Date: 08.01.2005
Publication: Summer 2005 issue, CSBA.org
If you build it, they will come
When she arrived in the district to take her first full-time teaching job at Pomeroy Elementary School five years ago, Katherine Watson liked everything about the Santa Clara Unified School District. Everything, that is, except the region's sky-high housing prices.
"Three of us teachers shared a two-bedroom apartment," remembers Watson, a third-grade teacher. "We paid $1,000 each. Rent was eating up my paycheck."
Like those in the rest of the Golden State, housing prices in Santa Clara were approaching the stratosphere, with the average price of a single-family home at almost half a million dollars.
Watson was lucky compared to some of her colleagues: at least she found a place. "We had one new teacher, a mother of two, who camped on a Santa Cruz beach during her first few weeks on the job while she looked for an apartment she could afford," says Roger Barnes, SCUSD Business Administrator.
Faced with a demand for between 150 and 170 teachers a year during the go-go era of class-size reduction, the district was desperate to find ways to attract and keep good teachers. "Teachers would stay a year or two and then leave," says Barnes. "They told us they loved working here, but they could not afford the cost of living."
So Santa Clara did something no other California district had ever tried. "We had some surplus land," Barnes says. "We decided to try and build our own rental housing for teachers."
Two years later, the district celebrated completion of the 40-unit Casa del Maestro, the state's first faculty housing community built for a public school district. Designed and built by the Sausalito-based Thompson/Dorfman Urban Residential Development company, the complex has the kinds of high-end amenities typical of luxury developments, yet charges rents that are less than half the market rate. To finance the $6 million project, the district sold $7.5 million in Certificates of Participation bonds.
When Casa del Maestro opened for business in April 2002, 100 teachers entered the lottery for a chance to move into the project. Watson was one of the lucky winners.
"It is a beautiful place," she says. "The rooms are big and airy and the whole project is very well designed."
Within a year of moving into her affordable apartment, Watson had saved enough money to put a down payment on her own condominium. Her roommate followed suit a year later. Barnes says that's exactly what the project was designed to achieve. "It wasn't an easy process," says Barnes, "but the benefits to our teachers and the district made it well worth all the hard work."
Virtual business: real-world results
A complete computer illiterate when he signed up for a "virtual business" class two years ago, Fontana High School senior Albert Martinez is now a veteran geek. This is a young man who can now help design an award-winning Web site and troubleshoot enough hardware and software glitches to keep it up and running.
"I didn't know anything when I first started," says Martinez, Vice President for Information Technology at the virtual business that Fontana students operate in partnership with Kaiser Permanente.

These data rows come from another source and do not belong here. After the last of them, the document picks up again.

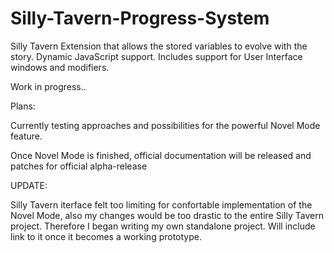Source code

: # Silly-Tavern-Progress-System
Silly Tavern Extension that allows the stored variables to evolve with the story. Dynamic JavaScript support. Includes support for User Interface windows and modifiers. 

Work in progress.. 

Plans:

Currently testing approaches and possibilities for the powerful Novel Mode feature.

Once Novel Mode is finished, official documentation will be released and patches for official alpha-release

UPDATE:

Silly Tavern iterface felt too limiting for confortable implementation of the Novel Mode, also my changes would be too drastic to the entire Silly Tavern project. Therefore I began writing my own standalone project. Will include link to it once it becomes a working prototype. 
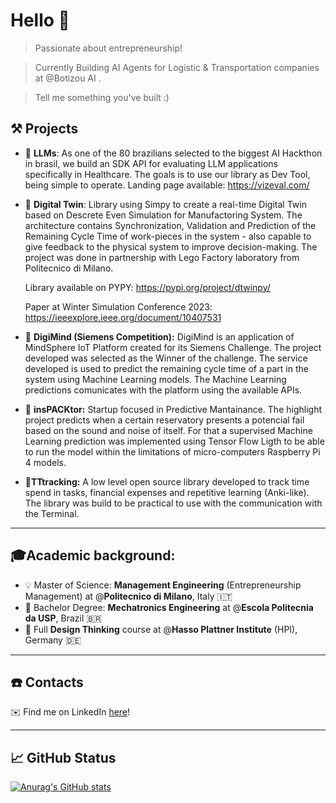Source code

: # Hello 👋

> Passionate about entrepreneurship!

> Currently Building AI Agents for Logistic & Transportation companies at @Botizou AI .

> Tell me something you've built :)

## ⚒️ Projects
- 👀 **LLMs**: As one of the 80 brazilians selected to the biggest AI Hackthon in brasil, we build an SDK API for evaluating LLM applications specifically in Healthcare. The goals is to use our library as Dev Tool, being simple to operate. Landing page available: https://vizeval.com/

- 🤖 **Digital Twin**: Library using Simpy to create a real-time Digital Twin based on Descrete Even Simulation for Manufactoring System. The architecture contains Synchronization, Validation and Prediction of the Remaining Cycle Time of work-pieces in the system - also capable to give feedback to the physical system to improve decision-making. The project was done in partnership with Lego Factory laboratory from Politecnico di Milano. 

  Library available on PYPY: https://pypi.org/project/dtwinpy/
  
  Paper at Winter Simulation Conference 2023: https://ieeexplore.ieee.org/document/10407531


- 🧩 **DigiMind (Siemens Competition):** DigiMind is an application of MindSphere IoT Platform created for its Siemens Challenge. The project developed was selected as the Winner of the challenge. The service developed is used to predict the remaining cycle time of a part in the system using Machine Learning models. The Machine Learning predictions comunicates with the platform using the available APIs.

 
- 🔦 **insPACKtor:** Startup focused in Predictive Mantainance. The highlight project predicts when a certain reservatory presents a potencial fail based on the sound and noise of itself. For that a supervised Machine Learning prediction was implemented using Tensor Flow Ligth to be able to run the model within the limitations of micro-computers Raspberry Pi 4 models.


- 🎯**TTtracking:** A low level open source library developed to track time spend in tasks, financial expenses and repetitive learning (Anki-like). The library was build to be practical to use with the communication with the Terminal.



---

## 🎓Academic background:

- 💡 Master of Science: **Management Engineering** (Entrepreneurship Management) at @**Politecnico di Milano**, Italy :it:
- 🤖 Bachelor Degree: **Mechatronics Engineering** at @**Escola Politecnia da USP**, Brazil :brazil:
- 🎨 Full **Design Thinking** course at @**Hasso Plattner Institute** (HPI), Germany :de:

---
## ☎️ Contacts

✉️ Find me on LinkedIn [here](https://www.linkedin.com/in/p-bacelar/)!

---
## 📈 GitHub Status
[![Anurag's GitHub stats](https://github-readme-stats.zohan.tech/api?username=pedrolbacelar&count_private=true&theme=tokyonight)](https://github.com/anuraghazra/github-readme-stats)

<!--
[![Anurag's GitHub stats](https://github-readme-stats-61qdveq2j-fanwangm.vercel.app/api?username=pedrolbacelar&count_private=true&theme=tokyonight)

[![Top Langs](https://github-readme-stats.vercel.app/api/top-langs/?username=pedrolbacelar)](https://github.com/anuraghazra/github-readme-stats)

**pedrolbacelar/pedrolbacelar** is a ✨ _special_ ✨ repository because its `README.md` (this file) appears on your GitHub profile.
[![Top Langs](https://github-readme-stats.vercel.app/api/top-langs/?username=anuraghazra)](https://github.com/anuraghazra/github-readme-stats)

Here are some ideas to get you started:

- 🔭 I’m currently working on ...
- 🌱 I’m currently learning ...
- 👯 I’m looking to collaborate on ...
- 🤔 I’m looking for help with ...
- 💬 Ask me about ...
- 📫 How to reach me: ...
- 😄 Pronouns: ...
- ⚡ Fun fact: ...
-->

Martinez, who plans to attend San Bernardino State this fall, is looking forward to a paid internship with Kaiser this summer. Fontana High's virtual business faculty advisor Victoria McClellan is used to watching her students go on to bigger and better things. There's something about learning to balance a budget, market a product and manage a payroll that inspires students looking for real-world relevance.
Three years ago, for example, a young man with academic problems and worrisome gang affiliations demonstrated such impressive leadership skills during his first year with the project that he was "hired" to be CEO of the virtual Kaiser his senior year. He graduated with a 4.0 grade point average and is now in college.
"I do get a few 'B' students in my classes," she says. "But most of the students who enroll in this elective are those who have not yet found their way."
The business may be simulated, but the students who run it learn exciting real-world skills, McClellan says. Because the "real" Kaiser has entered a partnership with Fontana's virtual health insurance company, McClellan's students are mentored by Kaiser staff. The company sends a chartered bus to ferry students to Kaiser's Pasadena training facility. Former students from the program also return to help teach entering virtual business students, McClellan says.
Fontana students interact with other young people in the virtual business world that includes simulated companies operated by students from 1,000 other schools as part of Virtual Enterprises International. The program is jointly operated by the Business Education Project at Sonoma State University, the California Department of Education and the Kern High School District. Virtual Kaiser student employees write the business plan, recruit prospective employees, calculate payroll, conduct employee evaluations and assign raises. Former students did the interviewing and hiring this year, McClellan says, and were tougher on applicants than teachers who did the hiring in previous years.
Fontana students market and "sell" virtual Kaiser health insurance to other student-run virtual businesses.
"The kids in marketing and sales were excited today because they enrolled 11 new subscribers during fourth period," McClellan says.
Fontana's virtual Kaiser accounts receivable student staff members are also negotiating with at least one virtual student-run business that has gone into virtual bankruptcy, making collecting on unpaid bills problematic.
"They've e-mailed, called and written letters," she says. "But when they talked about 'sending the thugs' to collect, I had to tell them that's illegal."